6.6.3 Number of Samples and Statistical Validity

6. DATA SOURCES › 6.6 Notes on RMF Samples › 6.6.3 Number of Samples and Statistical Validity

6.6.3 Number of Samples and Statistical Validity



The number of RMF samples that will be present in a database
observation is determined by the sampling rate, the length of
each measurement interval, and the number of intervals in the
observation.  The sampling rate is determined by the CYCLE
statement, and the interval length by the INTERVAL statement.
Each is specified in the RMF control member ERBRMFnn in the
system parameter library SYS1.PARMLIB ("nn" default is "00").
Each RMF file in the CA MICS database contains common data
elements that provide this information:

o  CYCLETM  - The length of an RMF cycle, in seconds.

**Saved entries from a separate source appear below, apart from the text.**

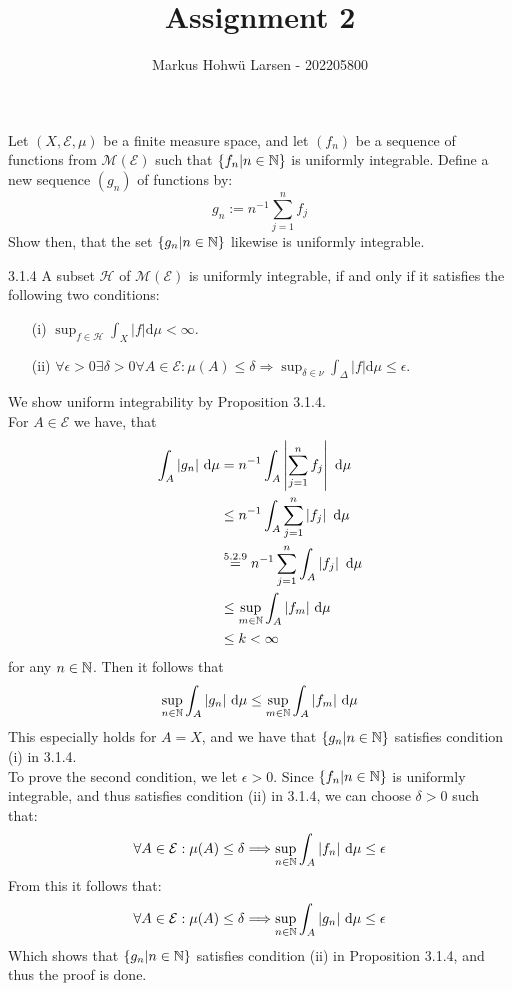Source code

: \documentclass{Class}
\title{Assignment 2}
\author{Markus Hohwü Larsen - 202205800}
\begin{document}
Let $(X,\mathcal{E}, \mu)$ be a finite measure space, and let $(f_n)$ be a sequence of functions from $\mathcal{M}(\mathcal{E})$ such that $\{f_n|n\in\mathbb{N}\}$ is uniformly integrable. Define a new sequence $(g_n)$ of functions by:
$$g_n:=n^{-1}\sum_{j=1}^{n}f_j$$
Show then, that the set $\{g_n|n\in\mathbb{N}\}$ likewise is uniformly integrable.
\begin{prop-manual}{3.1.4}
    A subset $\mathcal{H}$ of $\mathcal{M}(\mathcal{E})$ is uniformly integrable, if and only if it satisfies the following two conditions:
    \begin{enumerate}
        \item[\textnormal{(i)}]$\sup _{f \in \mathcal{H}} \int_X|f| \mathrm{d} \mu<\infty$.
        \item[\textnormal{(ii)}] $\forall \epsilon>0 \exists \delta>0 \forall A \in \mathcal{E}: \mu(A) \leq \delta \Longrightarrow \sup _{\delta \in \nu} \int_{\Delta}|f| \mathrm{d} \mu \leq \epsilon$.
    \end{enumerate}
\end{prop-manual}
\solution
We show uniform integrability by Proposition 3.1.4.\\
For $A\in\mathcal{E}$ we have, that
$$\begin{aligned}
    \int_A|g_n|\mathrm{~d}\mu&=n^{-1}\int_A \left|\sum_{j=1}^{n}f_j\right|\mathrm{~d}\mu\\
    &\leq n^{-1}\int_A\sum_{j=1}^{n}\left|f_j\right|\mathrm{~d}\mu\\
    &\stackrel{5.2.9}{=} n^{-1}\sum_{j=1}^{n}\int_A\left|f_j\right|\mathrm{~d}\mu\\
    &\leq \sup_{m\in\mathbb{N}}\int_A|f_m|\mathrm{~d}\mu\\ &\leq k <\infty
\end{aligned}$$
for any $n\in\mathbb{N}$. Then it follows that
$$\sup_{n\in\mathbb{N}}\int_A |g_n|\mathrm{~d}\mu \leq \sup_{m\in\mathbb{N}}\int_A|f_m|\mathrm{~d}\mu$$
This especially holds for $A=X$, and we have that $\{g_n|n\in\mathbb{N}\}$ satisfies condition (i) in 3.1.4.
\\To prove the second condition, we let $\epsilon > 0$. Since $\{f_n|n\in\mathbb{N}\}$ is uniformly integrable, and thus satisfies condition (ii) in 3.1.4, we can choose $\delta > 0$ such that:
$$\forall A\in\mathcal{E}:\mu(A)\leq\delta\Longrightarrow\sup_{n\in\mathbb{N}}\int_A|f_n|\mathrm{~d}\mu\leq \epsilon$$
From this it follows that:
$$\forall A\in\mathcal{E}:\mu(A)\leq\delta\Longrightarrow\sup_{n\in\mathbb{N}}\int_A|g_n|\mathrm{~d}\mu\leq \epsilon$$
Which shows that $\{g_n|n\in\mathbb{N}\}$ satisfies condition (ii) in Proposition 3.1.4, and thus the proof is done.
\end{document}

o  DURATION - The length of the measurement interval.  In the
              DETAIL timespan this is the length of an RMF
              interval.  In higher timespans, it is the total
              duration of all intervals that were in the
              summarized observation.
 
o  INTERVLS - The number of RMF intervals.  In the DETAIL
              timespan, this is always 1.  In higher
              timespans, it is the total number of RMF
              intervals that were in the summarized
              observation.

The number of samples expected in an observation in any
timespan is equal to DURATION/CYCLETM.  However, in the
summarized file HARDTA, fffRSMP is set to the value of all
fffRSMP occurrences in ALL the records that are being
summarized.  For example, DTARSMP in a single HARDTA record
is the sum of DVARSMP for each of the HARDVA records for that
time interval and devices of that type.  For this reason,
fffRSMP may be much larger than DURATION and CYCLETM would
predict.

The statistical confidence that you have in a measurement is
related to the number of samples from which it is derived.
There is a short discussion of this subject in the section
"INTERVAL and CYCLE Options" in the RMF User's Guide.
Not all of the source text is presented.